RECORDS PROVIDED Start Marker

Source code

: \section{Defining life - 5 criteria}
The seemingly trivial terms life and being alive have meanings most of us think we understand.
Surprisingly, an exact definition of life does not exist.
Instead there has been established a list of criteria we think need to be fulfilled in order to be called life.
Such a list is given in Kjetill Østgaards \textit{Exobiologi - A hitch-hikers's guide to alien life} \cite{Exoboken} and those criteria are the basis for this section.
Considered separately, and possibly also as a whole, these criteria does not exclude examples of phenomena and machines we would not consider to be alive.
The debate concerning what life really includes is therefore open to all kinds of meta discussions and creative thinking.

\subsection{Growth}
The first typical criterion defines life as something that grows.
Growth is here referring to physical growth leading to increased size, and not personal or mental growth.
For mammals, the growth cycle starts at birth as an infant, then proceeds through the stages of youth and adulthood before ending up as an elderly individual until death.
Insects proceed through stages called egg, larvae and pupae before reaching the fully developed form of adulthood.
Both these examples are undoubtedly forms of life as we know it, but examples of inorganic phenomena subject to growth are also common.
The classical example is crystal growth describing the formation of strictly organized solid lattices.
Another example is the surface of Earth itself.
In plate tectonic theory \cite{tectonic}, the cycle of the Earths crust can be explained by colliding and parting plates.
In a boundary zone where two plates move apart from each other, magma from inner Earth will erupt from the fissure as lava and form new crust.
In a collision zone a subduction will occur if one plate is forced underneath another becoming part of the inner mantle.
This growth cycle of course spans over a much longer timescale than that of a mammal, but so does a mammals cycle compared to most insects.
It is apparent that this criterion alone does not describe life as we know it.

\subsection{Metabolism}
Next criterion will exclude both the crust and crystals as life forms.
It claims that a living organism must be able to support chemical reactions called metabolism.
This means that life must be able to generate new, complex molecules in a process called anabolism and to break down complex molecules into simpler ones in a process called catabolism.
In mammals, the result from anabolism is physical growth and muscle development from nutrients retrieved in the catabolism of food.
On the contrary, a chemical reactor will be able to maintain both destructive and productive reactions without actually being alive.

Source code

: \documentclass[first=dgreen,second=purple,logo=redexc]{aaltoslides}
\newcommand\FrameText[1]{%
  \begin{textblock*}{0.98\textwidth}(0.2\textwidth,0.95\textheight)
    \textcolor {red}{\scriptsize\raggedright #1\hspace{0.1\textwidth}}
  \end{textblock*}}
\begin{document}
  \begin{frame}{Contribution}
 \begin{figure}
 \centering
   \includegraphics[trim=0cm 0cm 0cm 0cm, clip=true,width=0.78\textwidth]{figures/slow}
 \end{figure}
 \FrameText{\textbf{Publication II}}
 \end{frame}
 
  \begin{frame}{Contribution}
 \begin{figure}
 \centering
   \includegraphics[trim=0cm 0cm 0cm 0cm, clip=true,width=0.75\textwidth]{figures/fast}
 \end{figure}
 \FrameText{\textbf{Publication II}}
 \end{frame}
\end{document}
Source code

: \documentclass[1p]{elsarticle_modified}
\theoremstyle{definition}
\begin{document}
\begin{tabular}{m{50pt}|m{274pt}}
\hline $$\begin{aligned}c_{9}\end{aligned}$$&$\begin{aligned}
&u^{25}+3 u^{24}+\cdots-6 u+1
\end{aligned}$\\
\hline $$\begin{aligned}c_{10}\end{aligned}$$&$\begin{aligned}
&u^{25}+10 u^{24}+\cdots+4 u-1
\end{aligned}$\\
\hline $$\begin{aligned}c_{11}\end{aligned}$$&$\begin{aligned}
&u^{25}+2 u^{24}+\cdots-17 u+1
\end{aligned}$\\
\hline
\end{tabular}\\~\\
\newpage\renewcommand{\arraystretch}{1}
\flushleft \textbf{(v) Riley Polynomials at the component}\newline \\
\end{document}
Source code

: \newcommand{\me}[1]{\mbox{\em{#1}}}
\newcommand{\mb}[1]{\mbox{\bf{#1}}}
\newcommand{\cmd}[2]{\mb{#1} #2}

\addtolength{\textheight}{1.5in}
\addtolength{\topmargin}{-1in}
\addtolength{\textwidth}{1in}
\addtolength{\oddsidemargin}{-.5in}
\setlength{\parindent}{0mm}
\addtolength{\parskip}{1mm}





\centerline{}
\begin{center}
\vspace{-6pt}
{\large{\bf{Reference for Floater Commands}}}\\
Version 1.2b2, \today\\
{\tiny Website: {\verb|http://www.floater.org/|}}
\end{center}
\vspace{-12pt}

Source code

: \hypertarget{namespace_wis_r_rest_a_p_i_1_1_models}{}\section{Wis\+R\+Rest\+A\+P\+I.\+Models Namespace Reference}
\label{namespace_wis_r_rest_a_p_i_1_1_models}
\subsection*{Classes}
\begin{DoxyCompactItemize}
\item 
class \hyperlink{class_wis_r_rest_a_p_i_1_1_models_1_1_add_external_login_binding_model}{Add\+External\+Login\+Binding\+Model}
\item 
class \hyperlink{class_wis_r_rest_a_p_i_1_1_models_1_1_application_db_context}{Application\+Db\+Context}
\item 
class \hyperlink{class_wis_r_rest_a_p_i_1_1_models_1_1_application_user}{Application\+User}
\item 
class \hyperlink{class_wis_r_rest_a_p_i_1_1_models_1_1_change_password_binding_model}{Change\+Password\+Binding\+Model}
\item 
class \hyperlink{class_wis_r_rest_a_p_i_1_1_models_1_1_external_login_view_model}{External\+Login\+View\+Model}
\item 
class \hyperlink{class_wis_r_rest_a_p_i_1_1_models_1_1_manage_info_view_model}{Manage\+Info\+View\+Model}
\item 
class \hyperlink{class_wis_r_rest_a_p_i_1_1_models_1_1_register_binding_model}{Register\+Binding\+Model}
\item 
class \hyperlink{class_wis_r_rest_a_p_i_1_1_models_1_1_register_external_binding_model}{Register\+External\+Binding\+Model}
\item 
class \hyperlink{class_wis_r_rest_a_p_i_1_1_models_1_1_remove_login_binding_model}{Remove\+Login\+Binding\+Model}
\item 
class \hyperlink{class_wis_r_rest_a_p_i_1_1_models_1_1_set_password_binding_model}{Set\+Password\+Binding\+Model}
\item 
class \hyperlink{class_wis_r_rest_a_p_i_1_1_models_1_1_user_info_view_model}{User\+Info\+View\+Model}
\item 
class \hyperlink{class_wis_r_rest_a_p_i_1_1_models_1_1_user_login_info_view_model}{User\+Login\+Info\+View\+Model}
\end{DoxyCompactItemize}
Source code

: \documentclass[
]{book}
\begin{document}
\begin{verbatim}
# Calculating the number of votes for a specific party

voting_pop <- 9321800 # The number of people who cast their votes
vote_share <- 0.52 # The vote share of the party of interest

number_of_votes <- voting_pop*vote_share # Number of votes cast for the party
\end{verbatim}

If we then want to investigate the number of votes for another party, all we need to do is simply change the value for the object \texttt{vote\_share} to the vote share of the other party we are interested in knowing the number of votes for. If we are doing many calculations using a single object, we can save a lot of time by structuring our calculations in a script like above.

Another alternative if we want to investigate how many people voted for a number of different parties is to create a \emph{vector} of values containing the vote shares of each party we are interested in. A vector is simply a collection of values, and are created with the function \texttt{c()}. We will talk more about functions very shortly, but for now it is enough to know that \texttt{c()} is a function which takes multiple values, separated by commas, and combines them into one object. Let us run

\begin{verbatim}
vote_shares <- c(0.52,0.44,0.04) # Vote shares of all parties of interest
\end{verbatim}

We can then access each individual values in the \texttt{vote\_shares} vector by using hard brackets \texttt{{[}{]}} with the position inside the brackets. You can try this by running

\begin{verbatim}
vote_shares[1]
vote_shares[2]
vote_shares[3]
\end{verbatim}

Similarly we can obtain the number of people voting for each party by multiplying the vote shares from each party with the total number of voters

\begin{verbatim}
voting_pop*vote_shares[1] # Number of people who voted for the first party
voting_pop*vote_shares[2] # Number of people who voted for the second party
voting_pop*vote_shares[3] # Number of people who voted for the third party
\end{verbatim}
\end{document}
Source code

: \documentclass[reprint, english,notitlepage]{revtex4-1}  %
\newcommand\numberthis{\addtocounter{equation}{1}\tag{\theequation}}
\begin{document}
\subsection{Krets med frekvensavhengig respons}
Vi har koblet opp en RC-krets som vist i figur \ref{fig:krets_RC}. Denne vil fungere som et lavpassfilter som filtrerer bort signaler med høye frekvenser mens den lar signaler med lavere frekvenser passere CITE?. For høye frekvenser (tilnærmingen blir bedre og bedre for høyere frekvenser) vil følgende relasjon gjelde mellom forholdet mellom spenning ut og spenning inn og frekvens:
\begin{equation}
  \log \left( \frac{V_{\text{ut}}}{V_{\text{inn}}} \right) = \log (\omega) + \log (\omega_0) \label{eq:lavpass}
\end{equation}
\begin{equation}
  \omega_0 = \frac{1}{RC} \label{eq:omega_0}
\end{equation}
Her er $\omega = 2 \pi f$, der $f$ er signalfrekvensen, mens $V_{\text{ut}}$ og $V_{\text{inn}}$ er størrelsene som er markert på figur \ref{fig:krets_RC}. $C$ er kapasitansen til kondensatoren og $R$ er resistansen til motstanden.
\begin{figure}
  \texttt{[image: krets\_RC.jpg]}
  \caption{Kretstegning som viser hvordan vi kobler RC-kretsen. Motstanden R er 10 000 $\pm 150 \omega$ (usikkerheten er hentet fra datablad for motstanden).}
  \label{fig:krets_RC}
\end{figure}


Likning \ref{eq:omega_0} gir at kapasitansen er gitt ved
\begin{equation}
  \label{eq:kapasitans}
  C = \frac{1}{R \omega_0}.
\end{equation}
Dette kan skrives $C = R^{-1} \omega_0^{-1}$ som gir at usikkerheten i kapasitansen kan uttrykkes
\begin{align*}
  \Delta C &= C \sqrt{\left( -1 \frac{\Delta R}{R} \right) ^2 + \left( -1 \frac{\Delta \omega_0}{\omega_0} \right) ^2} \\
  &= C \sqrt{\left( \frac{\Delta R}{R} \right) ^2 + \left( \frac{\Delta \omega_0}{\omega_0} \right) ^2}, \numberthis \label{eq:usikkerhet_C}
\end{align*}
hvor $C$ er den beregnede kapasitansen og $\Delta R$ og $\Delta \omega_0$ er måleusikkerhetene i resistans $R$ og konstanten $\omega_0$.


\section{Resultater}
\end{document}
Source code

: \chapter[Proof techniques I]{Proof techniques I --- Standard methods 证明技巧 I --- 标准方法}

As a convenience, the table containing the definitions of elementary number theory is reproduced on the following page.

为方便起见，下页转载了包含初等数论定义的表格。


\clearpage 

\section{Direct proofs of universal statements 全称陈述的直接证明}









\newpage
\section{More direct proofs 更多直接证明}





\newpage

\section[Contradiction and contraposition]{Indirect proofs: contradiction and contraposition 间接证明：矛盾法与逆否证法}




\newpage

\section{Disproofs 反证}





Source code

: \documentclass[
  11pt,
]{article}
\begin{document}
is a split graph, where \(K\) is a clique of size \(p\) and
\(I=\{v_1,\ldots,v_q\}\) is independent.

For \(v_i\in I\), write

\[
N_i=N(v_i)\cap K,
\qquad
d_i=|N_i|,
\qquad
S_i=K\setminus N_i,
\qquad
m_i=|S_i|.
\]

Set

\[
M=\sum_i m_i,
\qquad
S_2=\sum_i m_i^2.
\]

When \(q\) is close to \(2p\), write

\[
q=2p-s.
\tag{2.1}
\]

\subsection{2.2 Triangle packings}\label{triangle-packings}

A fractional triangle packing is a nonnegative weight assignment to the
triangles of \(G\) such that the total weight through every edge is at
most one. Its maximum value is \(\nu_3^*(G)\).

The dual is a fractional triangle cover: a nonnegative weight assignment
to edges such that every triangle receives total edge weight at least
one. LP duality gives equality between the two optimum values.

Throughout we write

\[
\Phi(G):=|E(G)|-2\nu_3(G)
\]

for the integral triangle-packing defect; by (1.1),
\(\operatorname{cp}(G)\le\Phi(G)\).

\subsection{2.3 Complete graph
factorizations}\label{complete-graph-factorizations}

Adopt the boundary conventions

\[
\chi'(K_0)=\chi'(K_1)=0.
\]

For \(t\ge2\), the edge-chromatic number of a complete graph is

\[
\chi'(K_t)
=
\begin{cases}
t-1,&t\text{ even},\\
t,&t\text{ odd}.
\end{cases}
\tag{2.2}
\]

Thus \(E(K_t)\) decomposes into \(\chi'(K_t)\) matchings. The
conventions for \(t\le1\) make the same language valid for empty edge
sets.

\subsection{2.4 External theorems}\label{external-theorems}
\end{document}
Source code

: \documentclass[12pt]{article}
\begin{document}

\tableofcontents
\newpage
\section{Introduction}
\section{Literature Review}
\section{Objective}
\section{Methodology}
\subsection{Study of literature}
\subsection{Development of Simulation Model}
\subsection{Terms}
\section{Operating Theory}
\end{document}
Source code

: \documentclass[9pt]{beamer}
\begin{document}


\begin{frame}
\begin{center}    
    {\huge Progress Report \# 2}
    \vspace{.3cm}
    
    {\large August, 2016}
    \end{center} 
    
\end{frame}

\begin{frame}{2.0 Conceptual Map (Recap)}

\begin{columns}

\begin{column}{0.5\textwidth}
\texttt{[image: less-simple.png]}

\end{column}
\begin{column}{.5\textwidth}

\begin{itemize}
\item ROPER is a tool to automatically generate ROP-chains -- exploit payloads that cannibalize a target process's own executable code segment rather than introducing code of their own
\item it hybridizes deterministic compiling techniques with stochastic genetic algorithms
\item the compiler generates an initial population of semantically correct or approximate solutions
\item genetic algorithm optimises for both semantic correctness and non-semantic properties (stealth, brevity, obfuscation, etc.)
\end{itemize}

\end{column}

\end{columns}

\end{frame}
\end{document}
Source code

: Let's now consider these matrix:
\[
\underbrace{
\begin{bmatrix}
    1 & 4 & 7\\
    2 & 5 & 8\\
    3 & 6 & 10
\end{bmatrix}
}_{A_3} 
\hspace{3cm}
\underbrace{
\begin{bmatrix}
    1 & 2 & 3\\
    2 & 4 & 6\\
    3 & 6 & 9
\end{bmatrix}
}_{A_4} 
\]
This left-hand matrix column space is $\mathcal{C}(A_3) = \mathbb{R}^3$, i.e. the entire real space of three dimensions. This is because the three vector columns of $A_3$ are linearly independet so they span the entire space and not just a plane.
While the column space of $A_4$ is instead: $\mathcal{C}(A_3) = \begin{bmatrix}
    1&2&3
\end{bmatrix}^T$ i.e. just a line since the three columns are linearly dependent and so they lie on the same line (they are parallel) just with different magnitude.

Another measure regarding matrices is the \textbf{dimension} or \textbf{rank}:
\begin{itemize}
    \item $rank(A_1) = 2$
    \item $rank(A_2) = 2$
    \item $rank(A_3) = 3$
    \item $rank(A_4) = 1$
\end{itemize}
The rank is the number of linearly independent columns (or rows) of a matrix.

RECORDS PROVIDED End Marker

EXERCISE OBJECTIVE — Lines from the entries that contain the string "criteria" are what must be copied.

RESULT OF THIS TASK —
: \section{Defining life - 5 criteria}
Instead there has been established a list of criteria we think need to be fulfilled in order to be called life.
Such a list is given in Kjetill Østgaards \textit{Exobiologi - A hitch-hikers's guide to alien life} \cite{Exoboken} and those criteria are the basis for this section.
Considered separately, and possibly also as a whole, these criteria does not exclude examples of phenomena and machines we would not consider to be alive.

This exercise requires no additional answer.